» WHAT YOU HAVE TO DO
Give back every record below in full and exactly, but without a single image.

━━━━━ SUPPLIED RECORDS

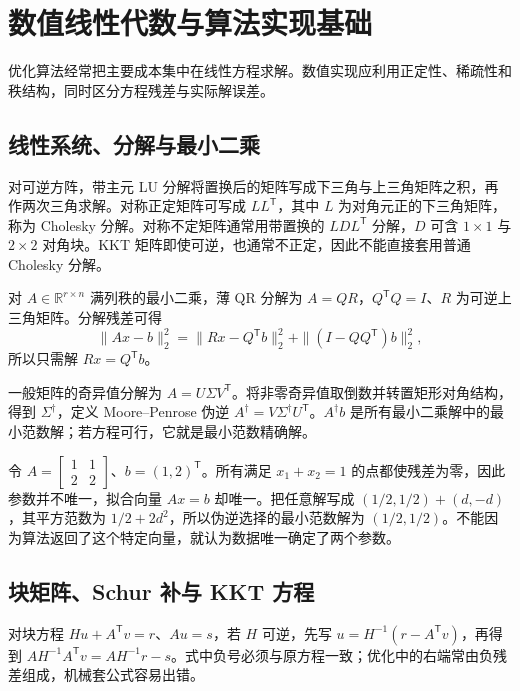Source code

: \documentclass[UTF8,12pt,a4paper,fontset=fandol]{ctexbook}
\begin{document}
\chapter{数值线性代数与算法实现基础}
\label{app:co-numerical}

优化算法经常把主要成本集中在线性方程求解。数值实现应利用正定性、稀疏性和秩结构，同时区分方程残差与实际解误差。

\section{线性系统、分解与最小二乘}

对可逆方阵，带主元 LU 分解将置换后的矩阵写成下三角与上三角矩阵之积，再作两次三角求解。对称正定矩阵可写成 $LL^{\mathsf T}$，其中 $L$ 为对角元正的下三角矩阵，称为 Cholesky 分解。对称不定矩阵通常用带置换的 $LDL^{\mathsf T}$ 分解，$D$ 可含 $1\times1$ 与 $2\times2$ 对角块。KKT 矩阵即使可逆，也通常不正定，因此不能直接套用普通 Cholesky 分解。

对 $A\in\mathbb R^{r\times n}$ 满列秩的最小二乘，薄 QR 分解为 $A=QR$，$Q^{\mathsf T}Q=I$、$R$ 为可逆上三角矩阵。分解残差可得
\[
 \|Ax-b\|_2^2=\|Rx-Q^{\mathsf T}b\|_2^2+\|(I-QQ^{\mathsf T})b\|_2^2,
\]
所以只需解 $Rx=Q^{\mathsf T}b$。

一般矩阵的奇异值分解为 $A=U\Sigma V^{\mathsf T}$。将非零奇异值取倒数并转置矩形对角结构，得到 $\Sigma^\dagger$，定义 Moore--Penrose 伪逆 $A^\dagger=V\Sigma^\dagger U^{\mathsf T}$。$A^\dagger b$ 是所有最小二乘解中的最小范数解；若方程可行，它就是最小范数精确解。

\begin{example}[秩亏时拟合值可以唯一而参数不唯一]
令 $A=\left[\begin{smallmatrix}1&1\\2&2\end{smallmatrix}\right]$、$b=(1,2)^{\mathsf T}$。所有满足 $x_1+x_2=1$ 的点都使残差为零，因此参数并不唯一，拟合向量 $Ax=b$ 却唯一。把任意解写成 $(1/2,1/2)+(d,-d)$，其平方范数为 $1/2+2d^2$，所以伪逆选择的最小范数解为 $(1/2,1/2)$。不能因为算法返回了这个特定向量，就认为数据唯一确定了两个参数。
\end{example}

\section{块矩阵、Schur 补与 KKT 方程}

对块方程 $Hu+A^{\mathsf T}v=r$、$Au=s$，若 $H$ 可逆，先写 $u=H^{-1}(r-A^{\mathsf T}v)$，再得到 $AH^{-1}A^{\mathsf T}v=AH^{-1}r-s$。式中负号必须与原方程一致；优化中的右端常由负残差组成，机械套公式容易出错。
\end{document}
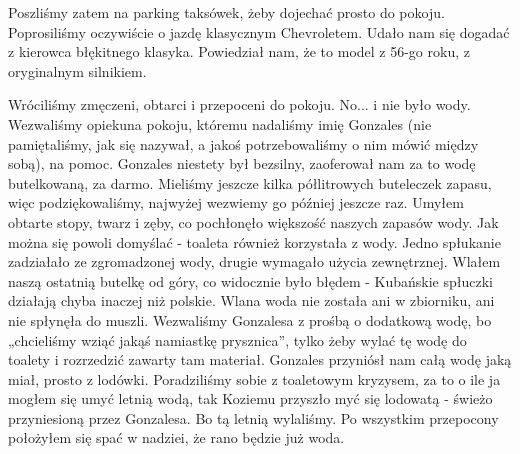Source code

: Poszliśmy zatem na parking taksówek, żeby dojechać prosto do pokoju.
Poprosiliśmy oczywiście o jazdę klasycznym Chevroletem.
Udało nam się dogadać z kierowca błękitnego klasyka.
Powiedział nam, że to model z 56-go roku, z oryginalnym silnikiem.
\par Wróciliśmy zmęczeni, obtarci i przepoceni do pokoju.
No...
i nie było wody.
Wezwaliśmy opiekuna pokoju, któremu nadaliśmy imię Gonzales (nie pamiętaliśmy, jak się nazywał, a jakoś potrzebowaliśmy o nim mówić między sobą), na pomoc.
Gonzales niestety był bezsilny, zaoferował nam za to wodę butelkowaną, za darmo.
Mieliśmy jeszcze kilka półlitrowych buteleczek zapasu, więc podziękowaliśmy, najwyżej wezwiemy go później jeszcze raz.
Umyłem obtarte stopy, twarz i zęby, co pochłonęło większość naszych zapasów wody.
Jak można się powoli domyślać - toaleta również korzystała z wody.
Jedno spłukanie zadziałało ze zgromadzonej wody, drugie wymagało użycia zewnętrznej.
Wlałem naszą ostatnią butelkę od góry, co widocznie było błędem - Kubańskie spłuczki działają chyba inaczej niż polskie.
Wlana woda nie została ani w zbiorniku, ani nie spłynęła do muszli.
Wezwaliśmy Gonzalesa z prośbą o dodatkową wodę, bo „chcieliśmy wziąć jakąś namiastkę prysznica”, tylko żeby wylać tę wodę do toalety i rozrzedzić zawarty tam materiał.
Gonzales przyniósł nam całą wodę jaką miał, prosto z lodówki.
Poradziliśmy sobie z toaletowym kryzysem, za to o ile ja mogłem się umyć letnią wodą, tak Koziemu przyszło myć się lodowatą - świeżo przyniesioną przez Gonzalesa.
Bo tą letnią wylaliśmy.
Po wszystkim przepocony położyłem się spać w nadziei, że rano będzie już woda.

━━━━━━━━━━

» REPLY TO THE TASK
Source code

: \documentclass[UTF8,12pt,a4paper,fontset=fandol]{ctexbook}
\begin{document}
\chapter{数值线性代数与算法实现基础}
\label{app:co-numerical}

优化算法经常把主要成本集中在线性方程求解。数值实现应利用正定性、稀疏性和秩结构，同时区分方程残差与实际解误差。

\section{线性系统、分解与最小二乘}

对可逆方阵，带主元 LU 分解将置换后的矩阵写成下三角与上三角矩阵之积，再作两次三角求解。对称正定矩阵可写成 $LL^{\mathsf T}$，其中 $L$ 为对角元正的下三角矩阵，称为 Cholesky 分解。对称不定矩阵通常用带置换的 $LDL^{\mathsf T}$ 分解，$D$ 可含 $1\times1$ 与 $2\times2$ 对角块。KKT 矩阵即使可逆，也通常不正定，因此不能直接套用普通 Cholesky 分解。

对 $A\in\mathbb R^{r\times n}$ 满列秩的最小二乘，薄 QR 分解为 $A=QR$，$Q^{\mathsf T}Q=I$、$R$ 为可逆上三角矩阵。分解残差可得
\[
 \|Ax-b\|_2^2=\|Rx-Q^{\mathsf T}b\|_2^2+\|(I-QQ^{\mathsf T})b\|_2^2,
\]
所以只需解 $Rx=Q^{\mathsf T}b$。

一般矩阵的奇异值分解为 $A=U\Sigma V^{\mathsf T}$。将非零奇异值取倒数并转置矩形对角结构，得到 $\Sigma^\dagger$，定义 Moore--Penrose 伪逆 $A^\dagger=V\Sigma^\dagger U^{\mathsf T}$。$A^\dagger b$ 是所有最小二乘解中的最小范数解；若方程可行，它就是最小范数精确解。

\begin{example}[秩亏时拟合值可以唯一而参数不唯一]
令 $A=\left[\begin{smallmatrix}1&1\\2&2\end{smallmatrix}\right]$、$b=(1,2)^{\mathsf T}$。所有满足 $x_1+x_2=1$ 的点都使残差为零，因此参数并不唯一，拟合向量 $Ax=b$ 却唯一。把任意解写成 $(1/2,1/2)+(d,-d)$，其平方范数为 $1/2+2d^2$，所以伪逆选择的最小范数解为 $(1/2,1/2)$。不能因为算法返回了这个特定向量，就认为数据唯一确定了两个参数。
\end{example}

\section{块矩阵、Schur 补与 KKT 方程}

对块方程 $Hu+A^{\mathsf T}v=r$、$Au=s$，若 $H$ 可逆，先写 $u=H^{-1}(r-A^{\mathsf T}v)$，再得到 $AH^{-1}A^{\mathsf T}v=AH^{-1}r-s$。式中负号必须与原方程一致；优化中的右端常由负残差组成，机械套公式容易出错。
\end{document}
Source code

: Poszliśmy zatem na parking taksówek, żeby dojechać prosto do pokoju.
Poprosiliśmy oczywiście o jazdę klasycznym Chevroletem.
Udało nam się dogadać z kierowca błękitnego klasyka.
Powiedział nam, że to model z 56-go roku, z oryginalnym silnikiem.
\par Wróciliśmy zmęczeni, obtarci i przepoceni do pokoju.
No...
i nie było wody.
Wezwaliśmy opiekuna pokoju, któremu nadaliśmy imię Gonzales (nie pamiętaliśmy, jak się nazywał, a jakoś potrzebowaliśmy o nim mówić między sobą), na pomoc.
Gonzales niestety był bezsilny, zaoferował nam za to wodę butelkowaną, za darmo.
Mieliśmy jeszcze kilka półlitrowych buteleczek zapasu, więc podziękowaliśmy, najwyżej wezwiemy go później jeszcze raz.
Umyłem obtarte stopy, twarz i zęby, co pochłonęło większość naszych zapasów wody.
Jak można się powoli domyślać - toaleta również korzystała z wody.
Jedno spłukanie zadziałało ze zgromadzonej wody, drugie wymagało użycia zewnętrznej.
Wlałem naszą ostatnią butelkę od góry, co widocznie było błędem - Kubańskie spłuczki działają chyba inaczej niż polskie.
Wlana woda nie została ani w zbiorniku, ani nie spłynęła do muszli.
Wezwaliśmy Gonzalesa z prośbą o dodatkową wodę, bo „chcieliśmy wziąć jakąś namiastkę prysznica”, tylko żeby wylać tę wodę do toalety i rozrzedzić zawarty tam materiał.
Gonzales przyniósł nam całą wodę jaką miał, prosto z lodówki.
Poradziliśmy sobie z toaletowym kryzysem, za to o ile ja mogłem się umyć letnią wodą, tak Koziemu przyszło myć się lodowatą - świeżo przyniesioną przez Gonzalesa.
Bo tą letnią wylaliśmy.
Po wszystkim przepocony położyłem się spać w nadziei, że rano będzie już woda.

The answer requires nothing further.